Hacker News new | ask | show | jobs
by liorben-david 1155 days ago
The paper seems to be using homology as the topological feature here. I've done some work in Topological Data Analysis before and it feels like the hidden issue is that computing homology is generally very inefficient(Since it usually amounts to reducing an nxn matrix).

It definitely feels like graphs/topology should be helpful tools to work with data(Since graph-like structures are good representations of the real world), but we need to solve this efficiency issue before this can be possible.

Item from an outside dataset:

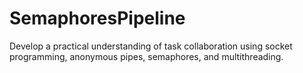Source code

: # SemaphoresPipeline
 Develop a practical understanding of task collaboration using socket programming, anonymous pipes, semaphores, and multithreading.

Also to address the confusion on how category theory comes into it, category theory studies abstract structures where you have objects and relationships between these objects. A lot of algebraic topology(Which is the sort of topology relevant here) is built in the language of category theory(Either by neccesity or by convention).

1 comments

I think most people in the field recognize this efficiency issue and focus on very small NNs. As of yet I have seen very little promising work on improving efficiency, other than work outside of NNs, e.g. Eirene for PH (which is actually a mess under the hood - someone needs to clean up the code base last time I checked - 9 deep nested for loops, really?). There are several options for topological NN layers out there now, but all of them are excruciatingly slow and blow up RAM (CPU run NNs, since typically >500 GB for fairly small problems) very quickly when I have tried them out.
Completely Agree. Part of the issue feels like that the people working on this are far more on the Math side than on the CS side. Like Gunnar Carlson's textbook and papers about Persistent Homology are geared towards algebraic topologists when there is probably a way to explain Persistent Homology that does not rely on category theory, polynomial rings, etc
For suitable specialized cases thins can be quite efficient. For persistent H_0 of VR-complexes in low-dimensional space there is an O(N log(N)) algorithm for N data points; that's decently fast. If you want H_1 I believe (but cannot prove) that there exists an O(N^2 log(N)) algorithm. Beyond H_1 things get painful. Since most PH software is written for general cases they don't tend to avail themselves of these special case shortcuts. Given that H_0 and H_1 of VR-complexes of low dimensional data covers a vast amount of the use cases I think specialized code for this would be worthwhile.